Más tarde, Belinda explica que tanto ella como su marido son judíos y que ella desciende nada menos que del consejero financiero de la reina Isabel: Abraham Seneor. Toma ya. Como si fuese casi de la realeza…. Se sorprende, por cierto, de que sepa quién es Seneor, a pesar de que es un personaje histórico sobradamente conocido. La típica prepotencia de los que tienen dinero, que creen que la plebe es inculta por el mero hecho de ser plebe.

En un momento determinado de la conversación el encargado explica que trabajó en Estados Unidos para Disneyworld (en Orlado, Florida) y no sé cómo acaba interesándose por los ritos funerarios judíos y hablando también de los ritos en Botswana.

Tras la cena subimos unos instantes al porche de arriba, donde el inglés se sirve otro whisky. En seguida, yo me excuso, alegando que mañana tenemos que madrugar, y los propios ingleses dicen que ellos también van a su habitación. Mike nos acompaña, sin mayores contratiempos, y así acaba el primer día en Gunn’s Camp. En la habitación me embadurno de antimosquitos, porque además de alguna araña hay infinidad de ellos.
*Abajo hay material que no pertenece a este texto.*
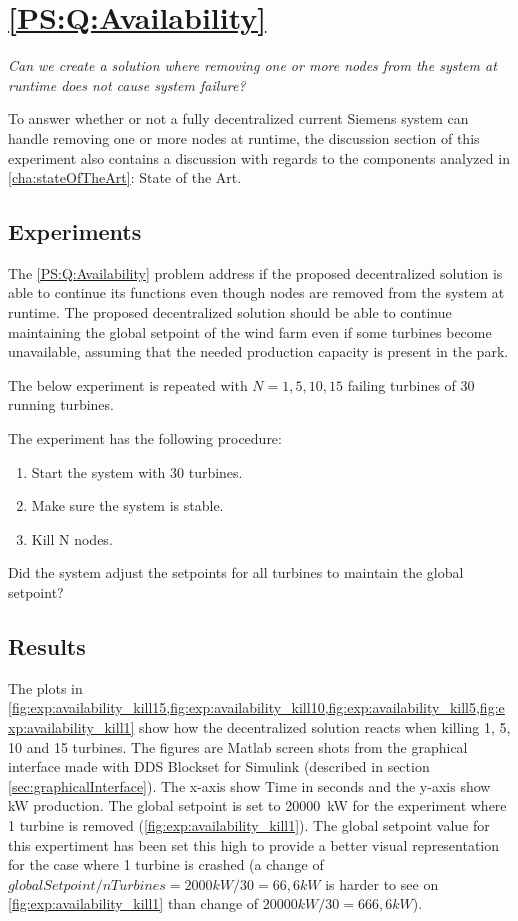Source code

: \section{\ref{PS:Q:Availability}}

\textit{Can we create a solution where removing one or more nodes from the system at runtime does not cause system failure?}\newline\newline

\noindent To answer whether or not a fully decentralized current Siemens system can handle removing one or more nodes at runtime, the discussion section of this experiment also contains a discussion with regards to the components analyzed in \cref{cha:stateOfTheArt}: State of the Art.

\subsection{Experiments}
The \ref{PS:Q:Availability} problem address if the proposed decentralized solution is able to continue its functions even though nodes are removed from the system at runtime.
The proposed decentralized solution should be able to continue maintaining the global setpoint of the wind farm even if some turbines become unavailable, assuming that the needed production capacity is present in the park.

The below experiment is repeated with $N = 1, 5, 10, 15$ failing turbines of 30 running turbines.

The experiment has the following procedure:
\begin{enumerate}
	\item Start the system with 30 turbines.
	\item Make sure the system is stable.
	\item Kill N nodes.
\end{enumerate}

Did the system adjust the setpoints for all turbines to maintain the global setpoint?

\subsection{Results}
\label{sec:res:availability}
The plots in \cref{fig:exp:availability_kill15,fig:exp:availability_kill10,fig:exp:availability_kill5,fig:exp:availability_kill1} show how the decentralized solution reacts when killing 1, 5, 10 and 15 turbines. The figures are Matlab screen shots from the graphical interface made with DDS Blockset for Simulink (described in section \cref{sec:graphicalInterface}). The x-axis show Time in seconds and the y-axis show kW production.  The global setpoint is set to 20000~kW for the experiment where 1 turbine is removed (\cref{fig:exp:availability_kill1}). The global setpoint value for this expertiment has been set this high to provide a better visual representation for the case where 1 turbine is crashed (a change of $globalSetpoint/nTurbines=2000kW/30=66,6kW$ is harder to see on \cref{fig:exp:availability_kill1} than change of $20000kW/30=666,6kW$). 

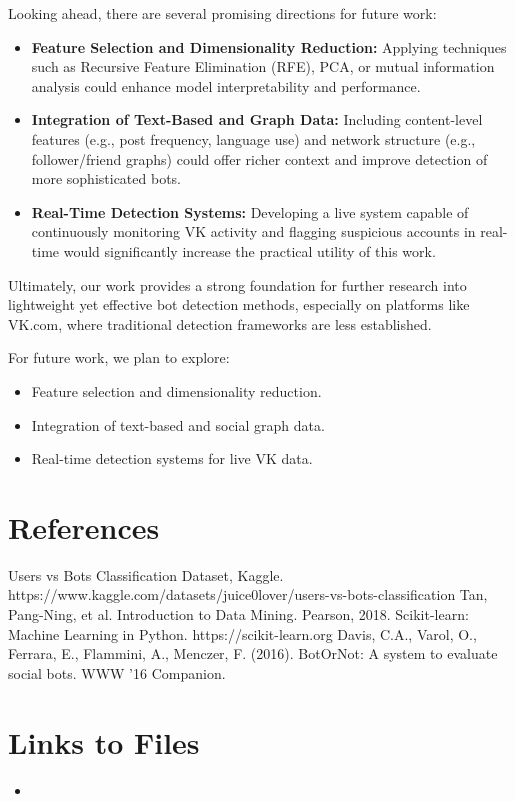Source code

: \documentclass[conference]{IEEEtran}
\begin{document}
Looking ahead, there are several promising directions for future work:

\begin{itemize} \item \textbf{Feature Selection and Dimensionality Reduction:} Applying techniques such as Recursive Feature Elimination (RFE), PCA, or mutual information analysis could enhance model interpretability and performance. \item \textbf{Integration of Text-Based and Graph Data:} Including content-level features (e.g., post frequency, language use) and network structure (e.g., follower/friend graphs) could offer richer context and improve detection of more sophisticated bots. \item \textbf{Real-Time Detection Systems:} Developing a live system capable of continuously monitoring VK activity and flagging suspicious accounts in real-time would significantly increase the practical utility of this work. \end{itemize}

Ultimately, our work provides a strong foundation for further research into lightweight yet effective bot detection methods, especially on platforms like VK.com, where traditional detection frameworks are less established.


For future work, we plan to explore:
\begin{itemize}
    \item Feature selection and dimensionality reduction.
    \item Integration of text-based and social graph data.
    \item Real-time detection systems for live VK data.
\end{itemize}

\section{References}
\begin{thebibliography}{00}
 Users vs Bots Classification Dataset, Kaggle. https://www.kaggle.com/datasets/juice0lover/users-vs-bots-classification
 Tan, Pang-Ning, et al. Introduction to Data Mining. Pearson, 2018.
 Scikit-learn: Machine Learning in Python. https://scikit-learn.org
 Davis, C.A., Varol, O., Ferrara, E., Flammini, A., Menczer, F. (2016). BotOrNot: A system to evaluate social bots. WWW '16 Companion.
\end{thebibliography}

\section{Links to Files}
\begin{itemize}
    \item 
\end{itemize}
\end{document}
Es lo normal en pleno “bush”. Lo que me extraña es que, entre tanto lujo, no hayan encontrado lugar para una mosquitera alrededor de las camas. Pensé en traerme la mía al viaje, que me regaló Eloísa el año pasado, cuando fui a Guatemala, pero no lo hice pensando que en un sitio como este no haría falta, porque estarían preparados. Parece ser que no, después de todo.

Así acaba mi primer día en Gunn’s Camp, un sitio muy atractivo en muchos aspectos, pero que, me da la impresión, también está muy desaprovechado desde el punto de vista del contacto con la naturaleza, en parte quizás por ser temporada baja. En cualquier caso, llegar hasta aquí es toda una experiencia, al alcance de muy poca gente, por lo que me siento privilegiado.